Exactly as written, retype all of the records that come next.

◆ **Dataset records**

BEGIN

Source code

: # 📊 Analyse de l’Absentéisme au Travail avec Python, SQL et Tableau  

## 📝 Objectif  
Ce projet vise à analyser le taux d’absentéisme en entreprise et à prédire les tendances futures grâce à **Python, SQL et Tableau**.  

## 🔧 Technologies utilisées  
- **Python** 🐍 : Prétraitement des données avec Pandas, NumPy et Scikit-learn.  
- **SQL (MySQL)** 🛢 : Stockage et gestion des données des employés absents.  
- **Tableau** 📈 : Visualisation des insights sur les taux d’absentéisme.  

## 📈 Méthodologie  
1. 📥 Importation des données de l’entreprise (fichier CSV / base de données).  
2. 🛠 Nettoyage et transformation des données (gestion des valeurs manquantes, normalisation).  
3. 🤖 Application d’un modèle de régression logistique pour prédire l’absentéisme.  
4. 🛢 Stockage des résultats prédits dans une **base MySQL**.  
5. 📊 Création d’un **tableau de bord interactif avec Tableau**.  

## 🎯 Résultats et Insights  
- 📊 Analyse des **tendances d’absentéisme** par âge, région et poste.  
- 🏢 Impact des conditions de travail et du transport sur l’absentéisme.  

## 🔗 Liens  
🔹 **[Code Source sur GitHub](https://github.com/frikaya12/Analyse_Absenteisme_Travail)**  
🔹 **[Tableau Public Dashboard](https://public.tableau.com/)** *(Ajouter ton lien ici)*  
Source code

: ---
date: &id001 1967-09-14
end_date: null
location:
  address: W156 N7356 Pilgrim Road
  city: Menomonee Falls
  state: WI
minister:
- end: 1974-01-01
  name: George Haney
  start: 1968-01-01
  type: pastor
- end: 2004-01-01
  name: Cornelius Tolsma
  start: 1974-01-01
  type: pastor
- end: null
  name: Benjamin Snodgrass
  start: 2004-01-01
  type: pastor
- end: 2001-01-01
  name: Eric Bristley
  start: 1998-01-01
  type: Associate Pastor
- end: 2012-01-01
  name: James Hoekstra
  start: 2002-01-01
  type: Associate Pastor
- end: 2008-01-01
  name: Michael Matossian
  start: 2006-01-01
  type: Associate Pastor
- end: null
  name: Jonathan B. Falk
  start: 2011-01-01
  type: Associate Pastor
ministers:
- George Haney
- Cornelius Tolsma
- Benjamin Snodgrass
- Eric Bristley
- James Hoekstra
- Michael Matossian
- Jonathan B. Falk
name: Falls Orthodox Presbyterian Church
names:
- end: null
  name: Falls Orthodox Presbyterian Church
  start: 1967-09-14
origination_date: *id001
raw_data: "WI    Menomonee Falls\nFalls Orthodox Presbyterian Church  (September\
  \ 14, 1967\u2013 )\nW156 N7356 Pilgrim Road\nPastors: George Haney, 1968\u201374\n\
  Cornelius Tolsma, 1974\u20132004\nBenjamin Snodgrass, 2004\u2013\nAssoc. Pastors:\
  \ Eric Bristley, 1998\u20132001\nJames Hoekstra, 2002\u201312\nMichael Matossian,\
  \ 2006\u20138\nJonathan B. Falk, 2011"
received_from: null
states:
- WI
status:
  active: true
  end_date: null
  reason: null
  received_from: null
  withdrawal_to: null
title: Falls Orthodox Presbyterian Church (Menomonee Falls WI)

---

END

◆ **Your solution**
Source code

: # 📊 Analyse de l’Absentéisme au Travail avec Python, SQL et Tableau  

## 📝 Objectif  
Ce projet vise à analyser le taux d’absentéisme en entreprise et à prédire les tendances futures grâce à **Python, SQL et Tableau**.  

## 🔧 Technologies utilisées  
- **Python** 🐍 : Prétraitement des données avec Pandas, NumPy et Scikit-learn.  
- **SQL (MySQL)** 🛢 : Stockage et gestion des données des employés absents.  
- **Tableau** 📈 : Visualisation des insights sur les taux d’absentéisme.  

## 📈 Méthodologie  
1. 📥 Importation des données de l’entreprise (fichier CSV / base de données).  
2. 🛠 Nettoyage et transformation des données (gestion des valeurs manquantes, normalisation).  
3. 🤖 Application d’un modèle de régression logistique pour prédire l’absentéisme.  
4. 🛢 Stockage des résultats prédits dans une **base MySQL**.  
5. 📊 Création d’un **tableau de bord interactif avec Tableau**.  

## 🎯 Résultats et Insights  
- 📊 Analyse des **tendances d’absentéisme** par âge, région et poste.  
- 🏢 Impact des conditions de travail et du transport sur l’absentéisme.  

## 🔗 Liens  
🔹 **[Code Source sur GitHub](https://github.com/frikaya12/Analyse_Absenteisme_Travail)**  
🔹 **[Tableau Public Dashboard](https://public.tableau.com/)** *(Ajouter ton lien ici)*  
Source code

: ---
date: &id001 1967-09-14
end_date: null
location:
  address: W156 N7356 Pilgrim Road
  city: Menomonee Falls
  state: WI
minister:
- end: 1974-01-01
  name: George Haney
  start: 1968-01-01
  type: pastor
- end: 2004-01-01
  name: Cornelius Tolsma
  start: 1974-01-01
  type: pastor
- end: null
  name: Benjamin Snodgrass
  start: 2004-01-01
  type: pastor
- end: 2001-01-01
  name: Eric Bristley
  start: 1998-01-01
  type: Associate Pastor
- end: 2012-01-01
  name: James Hoekstra
  start: 2002-01-01
  type: Associate Pastor
- end: 2008-01-01
  name: Michael Matossian
  start: 2006-01-01
  type: Associate Pastor
- end: null
  name: Jonathan B. Falk
  start: 2011-01-01
  type: Associate Pastor
ministers:
- George Haney
- Cornelius Tolsma
- Benjamin Snodgrass
- Eric Bristley
- James Hoekstra
- Michael Matossian
- Jonathan B. Falk
name: Falls Orthodox Presbyterian Church
names:
- end: null
  name: Falls Orthodox Presbyterian Church
  start: 1967-09-14
origination_date: *id001
raw_data: "WI    Menomonee Falls\nFalls Orthodox Presbyterian Church  (September\
  \ 14, 1967\u2013 )\nW156 N7356 Pilgrim Road\nPastors: George Haney, 1968\u201374\n\
  Cornelius Tolsma, 1974\u20132004\nBenjamin Snodgrass, 2004\u2013\nAssoc. Pastors:\
  \ Eric Bristley, 1998\u20132001\nJames Hoekstra, 2002\u201312\nMichael Matossian,\
  \ 2006\u20138\nJonathan B. Falk, 2011"
received_from: null
states:
- WI
status:
  active: true
  end_date: null
  reason: null
  received_from: null
  withdrawal_to: null
title: Falls Orthodox Presbyterian Church (Menomonee Falls WI)

---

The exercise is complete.